> _What is required_
Restate all of the entries exactly. Any picture in them should be skipped.

> _Material for this exercise_
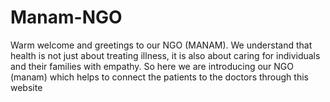 # Manam-NGO
Warm welcome and greetings to our NGO (MANAM). We understand that health is not just about treating illness, it is also about caring for individuals and their families with empathy. So here we are introducing our NGO (manam) which helps to connect the patients to the doctors through this website
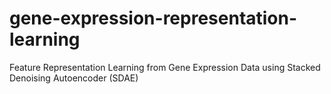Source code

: # gene-expression-representation-learning
Feature Representation Learning from Gene Expression Data using Stacked Denoising Autoencoder (SDAE)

> _Solution to this problem_
 # Manam-NGO
Warm welcome and greetings to our NGO (MANAM). We understand that health is not just about treating illness, it is also about caring for individuals and their families with empathy. So here we are introducing our NGO (manam) which helps to connect the patients to the doctors through this website
Source code

: # gene-expression-representation-learning
Feature Representation Learning from Gene Expression Data using Stacked Denoising Autoencoder (SDAE)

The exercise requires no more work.